Data for this task:
....

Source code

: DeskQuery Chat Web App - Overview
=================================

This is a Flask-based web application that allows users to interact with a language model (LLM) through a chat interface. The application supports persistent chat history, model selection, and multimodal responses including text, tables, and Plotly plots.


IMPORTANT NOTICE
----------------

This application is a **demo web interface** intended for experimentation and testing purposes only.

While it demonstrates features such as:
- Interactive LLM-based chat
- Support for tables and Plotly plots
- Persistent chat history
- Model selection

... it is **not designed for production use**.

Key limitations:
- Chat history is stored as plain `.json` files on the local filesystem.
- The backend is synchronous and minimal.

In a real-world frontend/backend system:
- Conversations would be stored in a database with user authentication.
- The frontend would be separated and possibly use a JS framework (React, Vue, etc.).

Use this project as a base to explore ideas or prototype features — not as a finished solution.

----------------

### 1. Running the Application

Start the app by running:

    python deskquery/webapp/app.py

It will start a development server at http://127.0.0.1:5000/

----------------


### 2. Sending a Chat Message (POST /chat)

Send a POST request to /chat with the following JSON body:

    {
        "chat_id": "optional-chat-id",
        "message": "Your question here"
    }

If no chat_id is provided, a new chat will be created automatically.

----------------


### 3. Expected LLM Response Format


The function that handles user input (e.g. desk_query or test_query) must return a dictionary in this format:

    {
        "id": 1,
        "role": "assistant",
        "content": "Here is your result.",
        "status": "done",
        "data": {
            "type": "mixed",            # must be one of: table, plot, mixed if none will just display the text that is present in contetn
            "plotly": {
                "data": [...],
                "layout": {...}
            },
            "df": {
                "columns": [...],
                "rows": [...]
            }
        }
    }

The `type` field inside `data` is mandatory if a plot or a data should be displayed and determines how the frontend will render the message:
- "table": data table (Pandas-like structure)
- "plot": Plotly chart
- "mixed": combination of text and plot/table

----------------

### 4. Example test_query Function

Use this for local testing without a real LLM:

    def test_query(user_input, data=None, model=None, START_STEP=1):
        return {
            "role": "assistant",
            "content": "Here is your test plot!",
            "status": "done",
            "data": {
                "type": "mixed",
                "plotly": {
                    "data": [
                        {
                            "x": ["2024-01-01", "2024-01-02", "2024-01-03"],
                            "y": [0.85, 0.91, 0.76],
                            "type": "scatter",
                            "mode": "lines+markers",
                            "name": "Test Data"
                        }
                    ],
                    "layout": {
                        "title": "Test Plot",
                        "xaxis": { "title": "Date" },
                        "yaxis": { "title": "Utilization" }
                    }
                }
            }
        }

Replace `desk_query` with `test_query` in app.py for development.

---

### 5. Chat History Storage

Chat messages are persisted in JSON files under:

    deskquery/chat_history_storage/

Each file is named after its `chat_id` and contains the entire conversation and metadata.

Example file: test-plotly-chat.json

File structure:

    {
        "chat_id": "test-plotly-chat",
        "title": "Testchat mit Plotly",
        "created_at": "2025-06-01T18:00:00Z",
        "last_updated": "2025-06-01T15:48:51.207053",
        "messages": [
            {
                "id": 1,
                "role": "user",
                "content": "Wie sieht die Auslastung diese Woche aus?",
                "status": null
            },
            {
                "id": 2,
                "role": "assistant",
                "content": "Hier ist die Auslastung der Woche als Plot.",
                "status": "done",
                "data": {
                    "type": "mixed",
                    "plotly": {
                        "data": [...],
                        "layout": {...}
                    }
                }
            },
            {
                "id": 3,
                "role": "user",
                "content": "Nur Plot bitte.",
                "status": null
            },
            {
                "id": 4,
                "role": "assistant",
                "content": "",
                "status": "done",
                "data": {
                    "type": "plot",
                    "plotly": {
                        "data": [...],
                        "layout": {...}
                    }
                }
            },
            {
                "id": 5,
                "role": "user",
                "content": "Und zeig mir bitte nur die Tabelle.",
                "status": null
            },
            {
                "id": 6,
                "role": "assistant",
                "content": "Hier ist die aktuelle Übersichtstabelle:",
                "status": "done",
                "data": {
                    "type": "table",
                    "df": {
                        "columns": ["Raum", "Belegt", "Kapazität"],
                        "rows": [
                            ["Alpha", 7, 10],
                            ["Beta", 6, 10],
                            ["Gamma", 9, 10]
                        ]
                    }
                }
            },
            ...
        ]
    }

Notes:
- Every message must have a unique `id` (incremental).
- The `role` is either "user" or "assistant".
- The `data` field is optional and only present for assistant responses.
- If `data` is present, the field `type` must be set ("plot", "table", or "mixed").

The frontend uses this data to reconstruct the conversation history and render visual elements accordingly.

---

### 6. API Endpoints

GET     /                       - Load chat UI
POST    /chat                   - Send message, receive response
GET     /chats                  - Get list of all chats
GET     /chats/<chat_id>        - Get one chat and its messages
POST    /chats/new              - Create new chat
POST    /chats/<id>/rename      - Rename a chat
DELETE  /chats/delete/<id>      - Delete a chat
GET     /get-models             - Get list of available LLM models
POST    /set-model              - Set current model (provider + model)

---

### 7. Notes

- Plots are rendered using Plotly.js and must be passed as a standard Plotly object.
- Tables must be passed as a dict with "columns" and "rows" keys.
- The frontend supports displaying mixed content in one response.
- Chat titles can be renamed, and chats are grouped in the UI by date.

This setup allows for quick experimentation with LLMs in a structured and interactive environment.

....

Work to be completed: Your answer should be exactly the lines of the data above, from the first through the line containing "python deskquery/webapp/app.py".

Exercise solution:
Source code

: DeskQuery Chat Web App - Overview
=================================

This is a Flask-based web application that allows users to interact with a language model (LLM) through a chat interface. The application supports persistent chat history, model selection, and multimodal responses including text, tables, and Plotly plots.


IMPORTANT NOTICE
----------------

This application is a **demo web interface** intended for experimentation and testing purposes only.

While it demonstrates features such as:
- Interactive LLM-based chat
- Support for tables and Plotly plots
- Persistent chat history
- Model selection

... it is **not designed for production use**.

Key limitations:
- Chat history is stored as plain `.json` files on the local filesystem.
- The backend is synchronous and minimal.

In a real-world frontend/backend system:
- Conversations would be stored in a database with user authentication.
- The frontend would be separated and possibly use a JS framework (React, Vue, etc.).

Use this project as a base to explore ideas or prototype features — not as a finished solution.

----------------

### 1. Running the Application

Start the app by running:

    python deskquery/webapp/app.py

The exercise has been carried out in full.